• _Stored dataset items_:

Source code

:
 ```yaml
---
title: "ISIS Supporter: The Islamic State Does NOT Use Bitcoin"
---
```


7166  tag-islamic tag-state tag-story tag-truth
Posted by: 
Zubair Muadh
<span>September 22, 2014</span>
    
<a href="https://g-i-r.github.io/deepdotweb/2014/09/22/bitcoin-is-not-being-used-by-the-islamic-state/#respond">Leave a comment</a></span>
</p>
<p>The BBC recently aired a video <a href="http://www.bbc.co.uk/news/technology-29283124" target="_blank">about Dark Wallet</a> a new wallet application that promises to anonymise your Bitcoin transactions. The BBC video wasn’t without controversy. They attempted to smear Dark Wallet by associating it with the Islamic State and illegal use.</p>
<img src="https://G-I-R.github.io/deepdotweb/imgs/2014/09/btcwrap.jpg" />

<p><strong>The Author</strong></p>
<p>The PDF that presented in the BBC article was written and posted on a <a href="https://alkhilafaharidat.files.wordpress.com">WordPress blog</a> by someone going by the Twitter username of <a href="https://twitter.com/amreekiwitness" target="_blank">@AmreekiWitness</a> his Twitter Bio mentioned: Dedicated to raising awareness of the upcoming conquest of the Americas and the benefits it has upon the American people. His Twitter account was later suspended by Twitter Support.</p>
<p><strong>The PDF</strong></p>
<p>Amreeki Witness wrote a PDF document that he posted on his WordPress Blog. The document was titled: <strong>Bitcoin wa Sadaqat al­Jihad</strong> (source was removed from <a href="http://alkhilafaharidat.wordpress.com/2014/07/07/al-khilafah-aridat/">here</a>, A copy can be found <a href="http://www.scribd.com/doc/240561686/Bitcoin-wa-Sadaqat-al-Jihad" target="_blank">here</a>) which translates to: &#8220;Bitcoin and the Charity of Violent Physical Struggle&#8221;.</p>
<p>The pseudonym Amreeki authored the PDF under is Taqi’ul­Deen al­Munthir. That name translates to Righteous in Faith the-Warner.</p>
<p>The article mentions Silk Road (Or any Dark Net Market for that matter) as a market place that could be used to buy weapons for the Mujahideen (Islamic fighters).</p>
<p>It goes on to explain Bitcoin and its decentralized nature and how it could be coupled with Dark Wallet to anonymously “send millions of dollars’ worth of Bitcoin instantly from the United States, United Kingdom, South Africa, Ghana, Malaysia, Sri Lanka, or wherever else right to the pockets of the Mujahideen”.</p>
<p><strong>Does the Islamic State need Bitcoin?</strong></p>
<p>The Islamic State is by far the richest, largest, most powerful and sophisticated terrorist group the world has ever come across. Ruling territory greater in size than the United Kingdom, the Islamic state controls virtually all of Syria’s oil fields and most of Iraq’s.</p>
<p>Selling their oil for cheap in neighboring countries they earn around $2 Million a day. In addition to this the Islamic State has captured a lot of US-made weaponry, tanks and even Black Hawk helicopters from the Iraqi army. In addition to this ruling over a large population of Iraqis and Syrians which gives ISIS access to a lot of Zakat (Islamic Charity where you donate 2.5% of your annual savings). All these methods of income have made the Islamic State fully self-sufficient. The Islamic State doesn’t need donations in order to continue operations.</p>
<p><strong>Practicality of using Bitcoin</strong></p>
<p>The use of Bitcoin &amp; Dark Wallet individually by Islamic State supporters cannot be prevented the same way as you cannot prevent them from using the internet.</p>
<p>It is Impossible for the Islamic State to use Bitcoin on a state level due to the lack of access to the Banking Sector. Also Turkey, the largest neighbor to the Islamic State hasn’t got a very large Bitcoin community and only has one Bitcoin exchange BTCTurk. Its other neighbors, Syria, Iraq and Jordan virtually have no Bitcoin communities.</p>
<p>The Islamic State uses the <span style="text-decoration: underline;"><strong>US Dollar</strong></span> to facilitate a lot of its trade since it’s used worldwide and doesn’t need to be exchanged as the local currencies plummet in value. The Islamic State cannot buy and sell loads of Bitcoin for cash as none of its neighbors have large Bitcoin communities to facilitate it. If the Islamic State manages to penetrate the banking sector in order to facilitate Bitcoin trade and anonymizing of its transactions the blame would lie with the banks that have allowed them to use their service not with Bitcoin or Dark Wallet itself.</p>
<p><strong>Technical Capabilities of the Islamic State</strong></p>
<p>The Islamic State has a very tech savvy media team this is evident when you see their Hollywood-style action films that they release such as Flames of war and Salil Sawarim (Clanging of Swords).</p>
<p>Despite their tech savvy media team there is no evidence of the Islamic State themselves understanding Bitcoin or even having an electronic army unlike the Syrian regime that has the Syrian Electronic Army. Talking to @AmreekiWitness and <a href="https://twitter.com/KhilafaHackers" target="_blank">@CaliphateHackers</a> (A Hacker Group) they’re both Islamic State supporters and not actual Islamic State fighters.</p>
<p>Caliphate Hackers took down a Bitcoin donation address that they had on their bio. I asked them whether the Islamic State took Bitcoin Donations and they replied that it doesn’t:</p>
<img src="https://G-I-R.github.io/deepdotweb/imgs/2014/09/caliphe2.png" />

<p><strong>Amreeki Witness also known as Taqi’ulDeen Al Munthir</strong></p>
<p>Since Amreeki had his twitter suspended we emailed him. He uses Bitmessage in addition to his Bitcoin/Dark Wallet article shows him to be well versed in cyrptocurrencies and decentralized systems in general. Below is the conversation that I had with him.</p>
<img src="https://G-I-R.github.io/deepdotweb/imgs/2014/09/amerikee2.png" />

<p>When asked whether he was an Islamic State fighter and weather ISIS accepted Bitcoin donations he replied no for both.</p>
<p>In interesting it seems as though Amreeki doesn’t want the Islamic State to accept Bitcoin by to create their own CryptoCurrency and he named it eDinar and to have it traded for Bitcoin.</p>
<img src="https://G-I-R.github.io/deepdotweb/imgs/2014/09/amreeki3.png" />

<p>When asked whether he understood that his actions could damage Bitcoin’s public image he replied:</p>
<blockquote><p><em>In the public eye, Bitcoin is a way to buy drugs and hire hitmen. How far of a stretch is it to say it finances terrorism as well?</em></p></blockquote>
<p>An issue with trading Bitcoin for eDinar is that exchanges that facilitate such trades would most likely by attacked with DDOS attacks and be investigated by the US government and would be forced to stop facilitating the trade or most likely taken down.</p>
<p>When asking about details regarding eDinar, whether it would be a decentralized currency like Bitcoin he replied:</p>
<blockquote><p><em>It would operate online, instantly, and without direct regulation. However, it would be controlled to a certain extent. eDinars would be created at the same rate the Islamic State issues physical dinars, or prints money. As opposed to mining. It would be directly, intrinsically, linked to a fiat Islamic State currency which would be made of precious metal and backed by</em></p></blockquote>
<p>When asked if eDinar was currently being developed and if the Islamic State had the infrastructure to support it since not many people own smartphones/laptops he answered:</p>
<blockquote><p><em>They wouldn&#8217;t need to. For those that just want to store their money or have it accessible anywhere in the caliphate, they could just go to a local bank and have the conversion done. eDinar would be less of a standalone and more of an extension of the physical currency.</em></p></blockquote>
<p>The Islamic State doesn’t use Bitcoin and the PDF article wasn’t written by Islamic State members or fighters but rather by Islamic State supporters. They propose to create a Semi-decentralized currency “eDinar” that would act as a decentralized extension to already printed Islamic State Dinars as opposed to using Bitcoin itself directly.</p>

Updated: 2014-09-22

• _Problem to solve_:
Give the number of lines that hold the word "uses" in these records, with nothing added.

• _Task answer_:
2